The question is why?  First, going to trial is expensive.  It is common to experience fees of $3,000 per day to each day of court time, and then incur at least $3,000 per day for every day of preparation for trial for which there is at least a one-to-one ratio.  Consequently, a two-day bench trial could easily cost $12,000 in fees for the trial phase.  Add to that the initiation phase and the discovery phase of the litigation and the costs grow quickly.

Second, in trial, the lawyer is no longer in control of the process.  Therefore, he can no longer protect his client from an adverse outcome.  The lawyer’s job is to get the best result for his client given the facts and circumstances.  Sometimes, the best result occurs outside of the courtroom.
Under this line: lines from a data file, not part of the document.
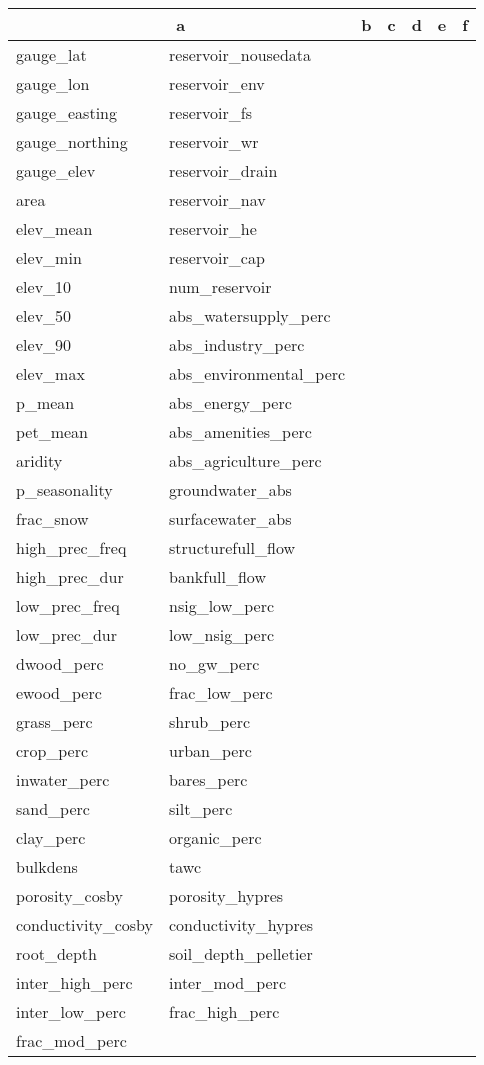 \begin{tabular}{ll|lllll}
\hline 
\multicolumn {2}{c}{a}  &  b & c & d & e & f \\
\hline
gauge\_lat & reservoir\_nousedata \\
gauge\_lon & reservoir\_env \\
gauge\_easting & reservoir\_fs \\
gauge\_northing & reservoir\_wr \\
gauge\_elev  & reservoir\_drain \\
area & reservoir\_nav \\
elev\_mean & reservoir\_he \\
elev\_min & reservoir\_cap \\
elev\_10 & num\_reservoir \\
elev\_50 & abs\_watersupply\_perc \\
elev\_90  & abs\_industry\_perc \\
elev\_max & abs\_environmental\_perc \\
p\_mean  & abs\_energy\_perc \\
pet\_mean  & abs\_amenities\_perc \\
aridity & abs\_agriculture\_perc \\
p\_seasonality & groundwater\_abs \\
frac\_snow & surfacewater\_abs \\
high\_prec\_freq & structurefull\_flow \\
high\_prec\_dur & bankfull\_flow \\ 
low\_prec\_freq  & nsig\_low\_perc \\
low\_prec\_dur & low\_nsig\_perc \\
dwood\_perc & no\_gw\_perc \\
ewood\_perc & frac\_low\_perc \\
grass\_perc & shrub\_perc \\
crop\_perc & urban\_perc \\
inwater\_perc & bares\_perc \\
sand\_perc & silt\_perc \\
clay\_perc & organic\_perc \\
bulkdens & tawc \\
porosity\_cosby & porosity\_hypres \\
conductivity\_cosby & conductivity\_hypres \\
root\_depth & soil\_depth\_pelletier \\
inter\_high\_perc & inter\_mod\_perc \\
inter\_low\_perc & frac\_high\_perc \\
frac\_mod\_perc \\
\end{tabular}
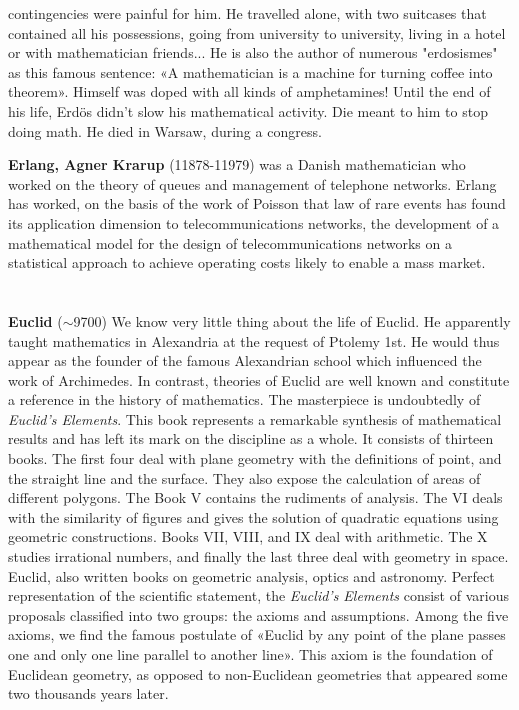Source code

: contingencies were painful for him. He travelled alone, with two suitcases that contained all his possessions, going from university to university, living in a hotel or with mathematician friends... He is also the author of numerous "erdosismes" as this famous sentence: «A mathematician is a machine for turning coffee into theorem». Himself was doped with all kinds of amphetamines! Until the end of his life, Erdös didn't slow his mathematical activity. Die meant to him to stop doing math. He died in Warsaw, during a congress.

\textbf{Erlang, Agner Krarup} (11878-11979) was a Danish mathematician who worked on the theory of queues and management of telephone networks. Erlang has worked, on the basis of the work of Poisson that law of rare events has found its application dimension to telecommunications networks, the development of a mathematical model for the design of telecommunications networks on a statistical approach to achieve operating costs likely to enable a mass market.\\\\\\

\textbf{Euclid} ($\sim$9700) We know very little thing about the life of Euclid. He apparently taught mathematics in Alexandria at the request of Ptolemy 1st. He would thus appear as the founder of the famous Alexandrian school which influenced the work of Archimedes. In contrast, theories of Euclid are well known and constitute a reference in the history of mathematics. The masterpiece is undoubtedly of \textit{Euclid's Elements}. This book represents a remarkable synthesis of mathematical results and has left its mark on the discipline as a whole. It consists of thirteen books. The first four deal with plane geometry with the definitions of point, and the straight line and the surface. They also expose the calculation of areas of different polygons. The Book V contains the rudiments of analysis. The VI deals with the similarity of figures and gives the solution of quadratic equations using geometric constructions. Books VII, VIII, and IX deal with arithmetic. The X studies irrational numbers, and finally the last three deal with geometry in space. Euclid, also written books on geometric analysis, optics and astronomy. Perfect representation of the scientific statement, the \textit{Euclid's Elements} consist of various proposals classified into two groups: the axioms and assumptions. Among the five axioms, we find the famous postulate of «Euclid by any point of the plane passes one and only one line parallel to another line». This axiom is the foundation of Euclidean geometry, as opposed to non-Euclidean geometries that appeared some two thousands years later.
Third, despite how claims or issues are presented by the client to the attorney, inevitably, facts arise which tarnish the shine on a good case or defense, and lead the case into the dark of the uncertainty.  This requires the case to be pursued until the lawyer achieves a level of comfort where he understands the relative risks versus the relative rewards of the case.

Fourth, sometimes cases that come to the lawyer are energized by the emotion of the moment.  If the lawyer grasps this, he does his client a real service by letting time pass, deflating the emotion, and then revisiting the case when calmer heads are involved.

In his professional service to a client, a lawyer serves the client best when he is not tilting at windmills, charging blindly at an opponent, or cavalierly pursuing principle.  Such service may pay the lawyer’s bills, but will do little to benefit the client or solve the client’s problems.

In the modern age, with the complexity of issues and the seeming instant gratification of communication through technology, perhaps a little “delay” will allow for a little less expense, yet achieve a little more justice.